Was also thinking, if your serious, send me a P.M. with your E-mail and i will get you hooked up with the Great Lakes BBQ Assoc. 
That's the kind of thing's were trying to do is to promote BBQ in the Great Lakes area!!


----------



## richtee (Jan 3, 2008)

Sturgis is a bit closer dan da UP, eh!


----------



## crewdawg52 (Jan 4, 2008)

I'll do the drive "In My Rusty Chevrolet"!  
	

	
	
		
		



		
		
	


	





  About 8-9 hrs from here......


----------



## teacup13 (Feb 25, 2008)

any updates on this bluegillman?

i know ice fishing is going strong but Q is still important..lol


----------



## desertlites (Feb 25, 2008)

here in tucson I say BRRRRRRRRRRRRRRRR


----------



## capt dan (Mar 24, 2008)

bringing this back to the top. Any additional info bluegill.
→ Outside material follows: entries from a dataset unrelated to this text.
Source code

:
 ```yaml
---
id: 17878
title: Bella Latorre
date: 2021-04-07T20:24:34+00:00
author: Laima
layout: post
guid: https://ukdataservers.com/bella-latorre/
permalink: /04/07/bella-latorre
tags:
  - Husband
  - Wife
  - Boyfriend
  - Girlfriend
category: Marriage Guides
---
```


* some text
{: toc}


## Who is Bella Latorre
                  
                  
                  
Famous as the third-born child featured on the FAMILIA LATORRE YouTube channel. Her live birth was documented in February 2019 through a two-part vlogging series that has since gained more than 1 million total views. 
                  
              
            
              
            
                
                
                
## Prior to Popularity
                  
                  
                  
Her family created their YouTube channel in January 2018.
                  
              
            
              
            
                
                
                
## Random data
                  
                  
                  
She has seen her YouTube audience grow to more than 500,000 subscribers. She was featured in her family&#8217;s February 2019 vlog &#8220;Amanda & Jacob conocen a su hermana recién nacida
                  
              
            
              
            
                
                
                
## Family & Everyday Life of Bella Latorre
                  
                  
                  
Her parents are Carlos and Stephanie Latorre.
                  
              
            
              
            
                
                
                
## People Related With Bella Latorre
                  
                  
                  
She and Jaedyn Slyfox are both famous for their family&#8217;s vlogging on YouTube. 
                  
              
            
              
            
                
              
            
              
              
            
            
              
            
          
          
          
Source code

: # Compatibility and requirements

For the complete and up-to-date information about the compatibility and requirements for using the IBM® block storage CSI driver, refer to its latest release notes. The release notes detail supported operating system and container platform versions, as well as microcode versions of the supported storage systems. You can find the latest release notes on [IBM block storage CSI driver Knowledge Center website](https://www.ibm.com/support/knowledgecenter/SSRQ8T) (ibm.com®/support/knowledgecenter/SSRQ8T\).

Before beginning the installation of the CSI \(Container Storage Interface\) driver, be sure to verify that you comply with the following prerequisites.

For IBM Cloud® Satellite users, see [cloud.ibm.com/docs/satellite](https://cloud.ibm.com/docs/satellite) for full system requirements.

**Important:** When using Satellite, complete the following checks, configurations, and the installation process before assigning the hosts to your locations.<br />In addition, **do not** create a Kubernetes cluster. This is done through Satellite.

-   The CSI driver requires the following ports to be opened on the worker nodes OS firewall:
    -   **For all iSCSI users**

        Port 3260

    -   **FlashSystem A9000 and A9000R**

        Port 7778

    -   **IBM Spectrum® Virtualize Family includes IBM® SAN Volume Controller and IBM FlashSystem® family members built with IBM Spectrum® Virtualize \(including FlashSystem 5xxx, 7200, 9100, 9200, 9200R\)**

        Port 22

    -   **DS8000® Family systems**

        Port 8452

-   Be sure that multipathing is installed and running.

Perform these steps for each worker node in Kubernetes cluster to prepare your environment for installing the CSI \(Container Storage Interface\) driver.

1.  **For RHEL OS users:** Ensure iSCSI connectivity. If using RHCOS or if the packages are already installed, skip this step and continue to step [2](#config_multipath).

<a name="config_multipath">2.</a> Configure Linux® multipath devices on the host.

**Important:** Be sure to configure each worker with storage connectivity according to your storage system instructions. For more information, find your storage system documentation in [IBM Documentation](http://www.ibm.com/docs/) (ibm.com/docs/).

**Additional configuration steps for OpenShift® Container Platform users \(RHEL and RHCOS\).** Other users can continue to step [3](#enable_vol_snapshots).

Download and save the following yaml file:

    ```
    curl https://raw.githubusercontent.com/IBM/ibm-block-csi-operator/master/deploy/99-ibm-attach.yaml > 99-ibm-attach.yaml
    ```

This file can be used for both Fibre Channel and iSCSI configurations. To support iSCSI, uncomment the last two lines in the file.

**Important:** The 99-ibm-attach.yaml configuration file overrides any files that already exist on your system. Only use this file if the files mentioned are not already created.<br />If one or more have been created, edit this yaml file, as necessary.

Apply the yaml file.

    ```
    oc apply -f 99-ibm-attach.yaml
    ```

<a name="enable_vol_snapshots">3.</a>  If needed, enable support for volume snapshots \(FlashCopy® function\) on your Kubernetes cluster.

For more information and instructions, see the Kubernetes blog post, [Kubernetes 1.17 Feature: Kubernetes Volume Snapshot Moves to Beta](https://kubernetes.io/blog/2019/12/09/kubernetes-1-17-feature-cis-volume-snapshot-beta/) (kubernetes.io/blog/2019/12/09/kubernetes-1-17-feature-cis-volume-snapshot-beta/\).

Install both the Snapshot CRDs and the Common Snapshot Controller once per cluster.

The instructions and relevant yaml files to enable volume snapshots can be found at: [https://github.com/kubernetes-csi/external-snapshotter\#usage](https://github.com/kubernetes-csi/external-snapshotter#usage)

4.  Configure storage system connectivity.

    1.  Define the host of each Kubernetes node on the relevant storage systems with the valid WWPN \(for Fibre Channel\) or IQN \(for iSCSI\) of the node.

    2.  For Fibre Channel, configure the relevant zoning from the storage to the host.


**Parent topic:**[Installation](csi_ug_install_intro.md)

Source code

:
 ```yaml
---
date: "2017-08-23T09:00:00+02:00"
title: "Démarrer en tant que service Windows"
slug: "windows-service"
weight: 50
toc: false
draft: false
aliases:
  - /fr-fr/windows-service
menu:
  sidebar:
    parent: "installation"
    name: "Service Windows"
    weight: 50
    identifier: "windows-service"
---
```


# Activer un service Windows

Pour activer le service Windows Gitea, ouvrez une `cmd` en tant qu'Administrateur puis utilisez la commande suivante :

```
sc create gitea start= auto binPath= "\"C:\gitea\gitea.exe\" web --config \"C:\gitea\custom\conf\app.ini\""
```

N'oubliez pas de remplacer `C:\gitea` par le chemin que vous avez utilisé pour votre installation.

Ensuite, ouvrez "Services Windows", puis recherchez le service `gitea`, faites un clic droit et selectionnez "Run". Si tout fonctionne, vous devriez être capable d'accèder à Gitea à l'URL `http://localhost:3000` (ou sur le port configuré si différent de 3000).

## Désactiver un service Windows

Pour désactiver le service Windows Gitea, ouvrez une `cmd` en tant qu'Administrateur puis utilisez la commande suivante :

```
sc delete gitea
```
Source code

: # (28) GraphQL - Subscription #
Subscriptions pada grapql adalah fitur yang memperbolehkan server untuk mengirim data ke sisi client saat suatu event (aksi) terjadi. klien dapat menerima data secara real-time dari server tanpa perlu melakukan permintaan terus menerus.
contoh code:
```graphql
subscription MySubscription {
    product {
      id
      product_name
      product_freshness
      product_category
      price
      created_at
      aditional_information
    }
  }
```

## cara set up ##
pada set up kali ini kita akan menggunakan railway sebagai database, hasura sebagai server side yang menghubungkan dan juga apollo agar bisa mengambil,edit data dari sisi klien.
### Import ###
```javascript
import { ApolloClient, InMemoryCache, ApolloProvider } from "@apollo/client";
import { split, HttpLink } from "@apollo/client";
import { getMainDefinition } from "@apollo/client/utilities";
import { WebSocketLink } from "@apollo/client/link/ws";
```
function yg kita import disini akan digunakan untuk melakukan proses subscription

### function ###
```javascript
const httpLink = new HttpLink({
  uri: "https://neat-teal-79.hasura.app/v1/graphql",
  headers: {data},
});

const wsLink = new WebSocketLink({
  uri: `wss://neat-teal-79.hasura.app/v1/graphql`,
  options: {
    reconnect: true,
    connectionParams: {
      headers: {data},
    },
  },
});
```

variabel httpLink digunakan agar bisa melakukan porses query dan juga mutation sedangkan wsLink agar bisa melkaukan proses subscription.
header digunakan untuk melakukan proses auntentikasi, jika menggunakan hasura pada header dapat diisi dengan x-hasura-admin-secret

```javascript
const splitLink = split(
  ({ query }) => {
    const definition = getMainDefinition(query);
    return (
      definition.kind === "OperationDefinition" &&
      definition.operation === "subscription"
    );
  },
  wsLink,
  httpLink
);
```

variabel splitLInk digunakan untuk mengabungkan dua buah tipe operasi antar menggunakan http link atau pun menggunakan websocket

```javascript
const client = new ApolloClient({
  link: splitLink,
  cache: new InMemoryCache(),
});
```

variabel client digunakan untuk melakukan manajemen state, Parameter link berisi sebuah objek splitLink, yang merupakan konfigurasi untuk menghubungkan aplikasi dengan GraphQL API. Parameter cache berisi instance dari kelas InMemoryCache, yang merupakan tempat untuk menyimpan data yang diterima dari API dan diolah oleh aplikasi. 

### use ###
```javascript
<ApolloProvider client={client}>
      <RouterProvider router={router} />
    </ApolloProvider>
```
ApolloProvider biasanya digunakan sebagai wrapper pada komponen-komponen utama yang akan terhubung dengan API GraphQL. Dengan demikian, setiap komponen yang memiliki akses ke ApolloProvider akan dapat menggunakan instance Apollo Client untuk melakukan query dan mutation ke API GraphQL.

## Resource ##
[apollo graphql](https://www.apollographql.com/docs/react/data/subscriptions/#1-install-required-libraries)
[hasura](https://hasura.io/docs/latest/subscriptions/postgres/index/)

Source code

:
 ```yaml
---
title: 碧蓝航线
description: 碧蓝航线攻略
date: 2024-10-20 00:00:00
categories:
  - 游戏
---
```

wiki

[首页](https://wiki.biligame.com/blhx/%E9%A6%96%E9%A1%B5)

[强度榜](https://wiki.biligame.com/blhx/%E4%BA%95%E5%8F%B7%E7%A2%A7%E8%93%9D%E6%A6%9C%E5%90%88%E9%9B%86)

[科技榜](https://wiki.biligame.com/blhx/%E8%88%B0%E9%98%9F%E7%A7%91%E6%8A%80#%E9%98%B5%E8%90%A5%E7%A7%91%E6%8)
I think there is a fair number of michigan /indiana members who may be interested!


----------



## lc in va (Mar 24, 2008)

good luck on trying to get a comp going. by the way when is bbqing not a good idea.


----------



## bluegillman (Mar 24, 2008)

To everyone who has responded:  I am still trying to get the Chamber of Commerce on board.  My son and I purchased Welch's Steak @ ribs in Sturgis, so we are super busy.  We are increasing the smoking menu and have a growing reputation for our apple smoked herb crusted prime rib.  We are phasing in barbeque plates annd ha ve a large Southern Pride smoker on the way.  I will keep everyone posted if anything develops with the contest.

                                    Ron


----------



## bertjo44 (Mar 26, 2008)

It all sounds like fun. Great that you can be doing something you love.


----------